President Trump’s incredibly shrinking G-20 schedule
BUENOS AIRES — Aides boasted this week that President Trump’s plans for the G-20 plans were so packed with back-to-back bilateral meetings with world leaders that the trip was “full to overflowing.”
But before the president even touched down here Thursday, the schedule was drying up.
A highly anticipated sit-down with Russian President Vladimir Putin was scrapped by Trump minutes after Air Force One took off for Argentina, citing regional tensions with Ukraine.
Two formal meetings with South Korean President Moon Jae-in and Turkish President Recep Tayyip Erdogan were reduced to pull-asides.
And a travel snafu for German Chancellor Angela Merkel cast doubt on whether she would make it in time for a private meeting with the president.

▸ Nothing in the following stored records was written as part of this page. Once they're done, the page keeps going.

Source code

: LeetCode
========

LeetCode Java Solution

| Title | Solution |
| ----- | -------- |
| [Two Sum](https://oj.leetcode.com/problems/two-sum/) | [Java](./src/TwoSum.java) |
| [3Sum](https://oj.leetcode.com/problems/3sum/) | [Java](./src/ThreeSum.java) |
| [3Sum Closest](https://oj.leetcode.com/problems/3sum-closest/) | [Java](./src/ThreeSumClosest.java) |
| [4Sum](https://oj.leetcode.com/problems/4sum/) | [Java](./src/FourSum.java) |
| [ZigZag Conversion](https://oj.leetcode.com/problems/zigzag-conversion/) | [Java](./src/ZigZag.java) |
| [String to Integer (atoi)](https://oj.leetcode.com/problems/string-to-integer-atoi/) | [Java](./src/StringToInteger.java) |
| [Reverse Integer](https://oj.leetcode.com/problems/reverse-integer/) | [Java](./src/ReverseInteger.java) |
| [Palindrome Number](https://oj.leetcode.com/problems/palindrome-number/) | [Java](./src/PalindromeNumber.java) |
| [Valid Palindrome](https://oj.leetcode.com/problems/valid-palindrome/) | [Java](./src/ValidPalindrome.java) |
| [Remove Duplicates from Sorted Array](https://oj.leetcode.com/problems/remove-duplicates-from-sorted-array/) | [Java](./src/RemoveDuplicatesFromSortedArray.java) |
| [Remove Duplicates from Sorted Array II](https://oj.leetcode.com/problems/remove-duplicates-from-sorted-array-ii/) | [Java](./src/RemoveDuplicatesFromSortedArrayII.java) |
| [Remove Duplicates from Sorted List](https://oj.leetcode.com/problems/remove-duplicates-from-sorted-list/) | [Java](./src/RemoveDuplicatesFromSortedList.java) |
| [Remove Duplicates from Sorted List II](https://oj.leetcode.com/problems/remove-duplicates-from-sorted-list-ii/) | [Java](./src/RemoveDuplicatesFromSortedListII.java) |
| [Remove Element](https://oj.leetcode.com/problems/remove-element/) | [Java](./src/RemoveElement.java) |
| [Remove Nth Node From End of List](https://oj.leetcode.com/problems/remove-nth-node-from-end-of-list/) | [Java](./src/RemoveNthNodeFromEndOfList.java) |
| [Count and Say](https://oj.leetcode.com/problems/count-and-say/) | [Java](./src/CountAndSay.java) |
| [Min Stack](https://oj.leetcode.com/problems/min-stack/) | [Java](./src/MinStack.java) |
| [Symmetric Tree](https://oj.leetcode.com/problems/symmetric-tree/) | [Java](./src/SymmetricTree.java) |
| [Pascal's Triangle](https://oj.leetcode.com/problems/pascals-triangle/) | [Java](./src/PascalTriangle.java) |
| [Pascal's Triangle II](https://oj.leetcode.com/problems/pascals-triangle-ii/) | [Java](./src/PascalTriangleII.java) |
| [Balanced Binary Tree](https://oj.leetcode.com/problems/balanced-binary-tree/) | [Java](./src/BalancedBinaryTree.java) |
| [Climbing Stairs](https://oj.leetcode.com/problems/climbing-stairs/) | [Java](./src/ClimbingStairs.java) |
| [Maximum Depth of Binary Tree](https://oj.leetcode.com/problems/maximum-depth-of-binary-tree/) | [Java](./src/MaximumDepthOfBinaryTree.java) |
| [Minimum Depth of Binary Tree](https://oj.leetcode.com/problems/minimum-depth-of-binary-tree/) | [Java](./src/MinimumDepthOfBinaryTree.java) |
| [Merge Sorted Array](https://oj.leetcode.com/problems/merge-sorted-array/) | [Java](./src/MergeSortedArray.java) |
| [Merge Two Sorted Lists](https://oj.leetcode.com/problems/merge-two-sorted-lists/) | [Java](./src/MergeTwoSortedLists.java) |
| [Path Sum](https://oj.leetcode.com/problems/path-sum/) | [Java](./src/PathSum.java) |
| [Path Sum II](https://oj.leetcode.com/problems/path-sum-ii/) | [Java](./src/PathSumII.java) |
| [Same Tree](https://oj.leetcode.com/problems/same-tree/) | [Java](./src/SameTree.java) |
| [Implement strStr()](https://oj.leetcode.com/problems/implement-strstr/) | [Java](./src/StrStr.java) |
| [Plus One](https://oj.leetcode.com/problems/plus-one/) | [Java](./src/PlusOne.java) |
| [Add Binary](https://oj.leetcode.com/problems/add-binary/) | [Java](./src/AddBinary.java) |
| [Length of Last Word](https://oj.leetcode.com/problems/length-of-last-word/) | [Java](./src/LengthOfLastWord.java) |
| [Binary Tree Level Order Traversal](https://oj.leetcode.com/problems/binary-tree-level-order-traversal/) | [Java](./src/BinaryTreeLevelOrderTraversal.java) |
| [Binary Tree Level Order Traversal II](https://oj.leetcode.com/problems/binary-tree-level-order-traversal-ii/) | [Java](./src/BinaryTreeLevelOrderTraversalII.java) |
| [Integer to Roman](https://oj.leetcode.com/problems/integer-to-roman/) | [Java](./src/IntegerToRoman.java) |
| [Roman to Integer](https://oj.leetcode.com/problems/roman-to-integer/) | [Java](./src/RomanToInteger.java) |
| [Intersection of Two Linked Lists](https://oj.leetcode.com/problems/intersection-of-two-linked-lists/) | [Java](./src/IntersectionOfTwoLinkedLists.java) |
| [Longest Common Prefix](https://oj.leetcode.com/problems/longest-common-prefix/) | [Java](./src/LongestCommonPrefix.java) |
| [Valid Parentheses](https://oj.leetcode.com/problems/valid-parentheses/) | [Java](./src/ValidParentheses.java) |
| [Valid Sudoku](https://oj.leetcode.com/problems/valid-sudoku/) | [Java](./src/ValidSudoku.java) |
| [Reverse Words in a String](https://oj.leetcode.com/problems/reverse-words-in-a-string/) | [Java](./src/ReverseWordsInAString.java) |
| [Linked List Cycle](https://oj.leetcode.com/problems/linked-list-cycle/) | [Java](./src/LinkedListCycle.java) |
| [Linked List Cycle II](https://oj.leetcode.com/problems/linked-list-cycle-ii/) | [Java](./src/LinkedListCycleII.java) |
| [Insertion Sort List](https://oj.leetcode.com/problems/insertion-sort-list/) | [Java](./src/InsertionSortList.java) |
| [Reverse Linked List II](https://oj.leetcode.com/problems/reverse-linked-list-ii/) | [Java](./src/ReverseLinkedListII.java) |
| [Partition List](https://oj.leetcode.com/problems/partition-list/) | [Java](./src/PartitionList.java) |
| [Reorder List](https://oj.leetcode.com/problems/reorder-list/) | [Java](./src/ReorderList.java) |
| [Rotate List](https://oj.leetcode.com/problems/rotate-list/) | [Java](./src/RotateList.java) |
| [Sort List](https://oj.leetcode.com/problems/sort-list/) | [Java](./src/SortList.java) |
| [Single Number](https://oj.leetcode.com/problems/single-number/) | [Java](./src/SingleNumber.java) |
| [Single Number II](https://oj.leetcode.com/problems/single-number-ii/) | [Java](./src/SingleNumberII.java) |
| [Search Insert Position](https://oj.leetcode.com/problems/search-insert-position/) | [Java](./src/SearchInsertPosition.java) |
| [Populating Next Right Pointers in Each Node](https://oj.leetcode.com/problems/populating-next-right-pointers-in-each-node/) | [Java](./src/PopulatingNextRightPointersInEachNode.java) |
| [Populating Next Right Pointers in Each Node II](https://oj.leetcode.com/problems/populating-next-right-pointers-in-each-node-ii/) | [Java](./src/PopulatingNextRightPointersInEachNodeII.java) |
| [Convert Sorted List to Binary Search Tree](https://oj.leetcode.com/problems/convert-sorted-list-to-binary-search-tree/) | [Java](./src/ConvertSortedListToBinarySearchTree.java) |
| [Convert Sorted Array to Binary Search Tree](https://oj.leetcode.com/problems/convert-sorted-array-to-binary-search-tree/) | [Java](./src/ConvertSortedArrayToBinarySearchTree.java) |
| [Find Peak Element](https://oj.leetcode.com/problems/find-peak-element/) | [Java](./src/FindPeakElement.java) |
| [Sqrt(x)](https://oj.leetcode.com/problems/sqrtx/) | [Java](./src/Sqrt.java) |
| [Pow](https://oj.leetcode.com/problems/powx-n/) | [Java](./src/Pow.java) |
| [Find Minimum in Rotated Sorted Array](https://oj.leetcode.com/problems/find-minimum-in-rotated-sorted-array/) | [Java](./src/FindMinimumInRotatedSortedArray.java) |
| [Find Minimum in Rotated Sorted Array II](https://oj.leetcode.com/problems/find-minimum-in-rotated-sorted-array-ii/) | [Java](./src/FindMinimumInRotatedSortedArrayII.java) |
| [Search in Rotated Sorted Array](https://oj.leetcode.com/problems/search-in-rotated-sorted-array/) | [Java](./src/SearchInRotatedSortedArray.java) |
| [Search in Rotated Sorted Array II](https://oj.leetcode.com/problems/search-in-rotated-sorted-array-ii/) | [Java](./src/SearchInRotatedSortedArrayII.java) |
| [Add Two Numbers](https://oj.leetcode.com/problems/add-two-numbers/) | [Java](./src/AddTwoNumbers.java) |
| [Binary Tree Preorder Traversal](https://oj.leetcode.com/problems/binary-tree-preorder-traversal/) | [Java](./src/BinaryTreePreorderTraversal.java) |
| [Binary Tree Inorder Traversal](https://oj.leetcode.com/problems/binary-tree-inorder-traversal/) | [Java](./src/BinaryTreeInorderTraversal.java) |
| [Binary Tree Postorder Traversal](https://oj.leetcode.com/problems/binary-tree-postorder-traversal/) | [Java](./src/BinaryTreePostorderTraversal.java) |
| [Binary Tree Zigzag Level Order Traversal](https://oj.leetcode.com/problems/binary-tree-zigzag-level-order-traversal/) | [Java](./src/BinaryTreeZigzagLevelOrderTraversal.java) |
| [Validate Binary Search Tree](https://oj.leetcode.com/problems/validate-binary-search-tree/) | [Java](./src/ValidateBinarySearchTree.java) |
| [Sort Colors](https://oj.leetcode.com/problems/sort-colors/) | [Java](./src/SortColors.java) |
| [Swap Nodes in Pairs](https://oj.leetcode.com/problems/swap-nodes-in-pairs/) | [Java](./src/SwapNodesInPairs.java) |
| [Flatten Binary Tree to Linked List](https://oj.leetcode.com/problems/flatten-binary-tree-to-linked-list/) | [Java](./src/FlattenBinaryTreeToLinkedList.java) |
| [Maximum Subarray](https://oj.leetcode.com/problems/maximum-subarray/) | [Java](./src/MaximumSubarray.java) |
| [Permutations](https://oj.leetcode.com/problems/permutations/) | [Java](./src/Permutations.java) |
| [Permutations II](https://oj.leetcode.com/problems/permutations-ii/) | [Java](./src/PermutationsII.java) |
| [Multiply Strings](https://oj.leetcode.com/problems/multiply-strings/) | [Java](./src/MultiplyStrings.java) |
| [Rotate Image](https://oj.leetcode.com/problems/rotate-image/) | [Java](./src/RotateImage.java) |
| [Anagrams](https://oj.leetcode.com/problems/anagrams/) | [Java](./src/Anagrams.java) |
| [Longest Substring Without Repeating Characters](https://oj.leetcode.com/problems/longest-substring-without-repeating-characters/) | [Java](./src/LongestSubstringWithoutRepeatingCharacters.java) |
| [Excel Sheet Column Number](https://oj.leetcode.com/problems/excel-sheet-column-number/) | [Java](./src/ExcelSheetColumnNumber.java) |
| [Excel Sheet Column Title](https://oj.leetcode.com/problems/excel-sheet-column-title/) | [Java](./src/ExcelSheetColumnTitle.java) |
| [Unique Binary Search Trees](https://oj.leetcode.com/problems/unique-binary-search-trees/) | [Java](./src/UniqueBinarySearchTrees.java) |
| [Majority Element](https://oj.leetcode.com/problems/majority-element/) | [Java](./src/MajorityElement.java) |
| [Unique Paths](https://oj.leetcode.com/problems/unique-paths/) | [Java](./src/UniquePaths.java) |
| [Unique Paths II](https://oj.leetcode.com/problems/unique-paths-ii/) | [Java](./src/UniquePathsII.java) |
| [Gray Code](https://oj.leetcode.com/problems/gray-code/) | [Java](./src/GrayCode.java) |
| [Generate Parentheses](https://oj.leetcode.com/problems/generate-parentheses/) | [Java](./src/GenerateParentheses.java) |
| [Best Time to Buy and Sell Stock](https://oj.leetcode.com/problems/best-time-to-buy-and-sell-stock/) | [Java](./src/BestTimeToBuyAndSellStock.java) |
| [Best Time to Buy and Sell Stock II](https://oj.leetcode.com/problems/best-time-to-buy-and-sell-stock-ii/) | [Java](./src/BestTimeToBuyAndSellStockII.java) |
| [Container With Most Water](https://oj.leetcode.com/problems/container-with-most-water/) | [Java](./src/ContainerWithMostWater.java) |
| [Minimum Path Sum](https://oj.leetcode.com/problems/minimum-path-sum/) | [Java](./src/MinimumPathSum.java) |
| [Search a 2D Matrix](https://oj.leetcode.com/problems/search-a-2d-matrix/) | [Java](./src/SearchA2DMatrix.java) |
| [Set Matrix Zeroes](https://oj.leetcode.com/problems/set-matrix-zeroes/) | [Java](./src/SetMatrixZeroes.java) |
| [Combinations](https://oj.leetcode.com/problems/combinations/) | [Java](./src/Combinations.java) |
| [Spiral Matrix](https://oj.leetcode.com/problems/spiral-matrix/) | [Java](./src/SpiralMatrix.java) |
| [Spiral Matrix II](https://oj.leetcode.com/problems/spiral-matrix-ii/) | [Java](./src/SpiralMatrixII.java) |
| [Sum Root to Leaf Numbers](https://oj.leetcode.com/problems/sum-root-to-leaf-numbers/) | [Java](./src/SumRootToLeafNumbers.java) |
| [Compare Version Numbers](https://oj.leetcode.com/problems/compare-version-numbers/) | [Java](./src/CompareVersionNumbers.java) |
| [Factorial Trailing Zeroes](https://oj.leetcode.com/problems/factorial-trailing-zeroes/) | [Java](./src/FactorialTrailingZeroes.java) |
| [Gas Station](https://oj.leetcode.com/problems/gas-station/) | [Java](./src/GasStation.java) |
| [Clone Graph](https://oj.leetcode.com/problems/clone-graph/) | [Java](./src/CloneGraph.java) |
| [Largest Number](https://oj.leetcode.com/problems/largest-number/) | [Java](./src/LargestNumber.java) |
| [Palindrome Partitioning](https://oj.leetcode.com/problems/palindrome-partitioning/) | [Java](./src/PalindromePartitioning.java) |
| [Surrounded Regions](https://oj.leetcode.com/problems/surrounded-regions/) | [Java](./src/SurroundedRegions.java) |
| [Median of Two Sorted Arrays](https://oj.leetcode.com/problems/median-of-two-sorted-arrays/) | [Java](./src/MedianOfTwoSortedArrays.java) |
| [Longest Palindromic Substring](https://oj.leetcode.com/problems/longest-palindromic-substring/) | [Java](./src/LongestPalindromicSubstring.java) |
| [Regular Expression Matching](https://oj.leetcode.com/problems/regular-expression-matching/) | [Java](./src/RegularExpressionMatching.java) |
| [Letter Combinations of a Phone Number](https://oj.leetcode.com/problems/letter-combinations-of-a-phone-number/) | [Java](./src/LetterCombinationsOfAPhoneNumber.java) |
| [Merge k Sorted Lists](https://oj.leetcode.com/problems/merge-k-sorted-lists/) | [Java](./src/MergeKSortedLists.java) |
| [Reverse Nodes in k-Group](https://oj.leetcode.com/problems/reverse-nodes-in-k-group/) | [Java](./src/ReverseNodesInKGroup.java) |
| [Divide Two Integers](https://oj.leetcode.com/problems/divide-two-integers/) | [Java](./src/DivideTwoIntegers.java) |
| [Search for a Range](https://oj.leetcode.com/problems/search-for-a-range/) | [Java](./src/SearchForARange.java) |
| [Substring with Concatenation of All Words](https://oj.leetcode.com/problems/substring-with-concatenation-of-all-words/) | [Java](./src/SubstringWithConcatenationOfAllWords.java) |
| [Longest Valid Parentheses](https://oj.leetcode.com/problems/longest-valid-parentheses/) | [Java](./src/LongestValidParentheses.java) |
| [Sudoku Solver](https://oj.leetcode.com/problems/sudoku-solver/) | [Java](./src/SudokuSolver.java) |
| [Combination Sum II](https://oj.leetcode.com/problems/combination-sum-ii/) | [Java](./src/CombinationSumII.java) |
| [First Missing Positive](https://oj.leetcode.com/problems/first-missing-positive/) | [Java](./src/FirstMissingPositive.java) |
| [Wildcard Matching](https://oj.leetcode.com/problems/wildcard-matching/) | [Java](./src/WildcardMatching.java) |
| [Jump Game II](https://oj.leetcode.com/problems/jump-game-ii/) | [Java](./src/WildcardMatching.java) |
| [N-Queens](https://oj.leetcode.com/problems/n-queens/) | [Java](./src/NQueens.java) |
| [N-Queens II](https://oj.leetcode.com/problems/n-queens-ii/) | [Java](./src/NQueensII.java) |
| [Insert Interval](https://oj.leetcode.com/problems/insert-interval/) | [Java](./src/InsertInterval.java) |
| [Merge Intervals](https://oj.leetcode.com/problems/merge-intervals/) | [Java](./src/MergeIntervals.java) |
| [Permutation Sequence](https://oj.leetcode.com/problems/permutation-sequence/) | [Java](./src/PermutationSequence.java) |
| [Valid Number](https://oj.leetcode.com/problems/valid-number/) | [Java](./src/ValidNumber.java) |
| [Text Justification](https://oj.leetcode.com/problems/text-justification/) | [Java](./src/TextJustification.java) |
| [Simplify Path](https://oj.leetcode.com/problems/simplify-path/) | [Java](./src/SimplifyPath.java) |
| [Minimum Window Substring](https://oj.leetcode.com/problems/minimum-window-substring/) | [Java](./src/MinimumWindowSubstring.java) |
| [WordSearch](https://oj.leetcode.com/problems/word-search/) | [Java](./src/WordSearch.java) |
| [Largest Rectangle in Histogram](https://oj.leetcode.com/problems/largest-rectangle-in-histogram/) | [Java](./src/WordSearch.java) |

Originally, Trump was set to meet with about half of the attendees at the G-20. The sudden change raises questions about what could be added to the trip.
There are no current plans for Trump to have extended talks with Saudi Crown Prince Mohammed bin Salman in the next few days but a brief interaction is all but inevitable.
The same is true for a potential handshake or chat with Putin, which is common at these kind of events.
Still, the absence of these two critical meetings — one unplanned and one now canceled — is certain to dominate headlines at the global conference.
Trump, often left isolated on the world stage after spurning his counterparts with an “America first” mentality, will have to confront the gaping holes in the schedule.
First Lady Melania Trump, who has skipped some high-level hob-knobs in the past, has her own program in the Argentine capital and may end up just as busy as her husband.
Less than an hour before abruptly canceling the meeting with Putin, Trump argued it was a “good time” for the two leaders to come together. This comes after the president’s former personal attorney Michael Cohen pleaded guilty to lying to Congress about his involvement with the a potential Trump Tower project in Moscow during the 2016 election.
Separately, the president said he would be willing to meet with the Saudi crown prince here in Buenos Aires and claimed the only reason preventing that was logistical.
“It only wasn't set up. I mean, I would have met with him but we didn't set that one up,” Trump told reporters before leaving Washington Thursday.
The president has scuttled high stakes meetings in the past, including the historic Singapore summit with North Korea’s Kim Jong Un. That, of course, ultimately proceeded as planned.
The meetings still on Trump’s schedule include a face-to-face with Argentinian President Mauricio Macri, a signing ceremony for USMCA with Canadian and Mexican officials, a sit-down with Japanese Prime Minister Shinzo Abe and a working dinner with Chinese President Xi Jinping.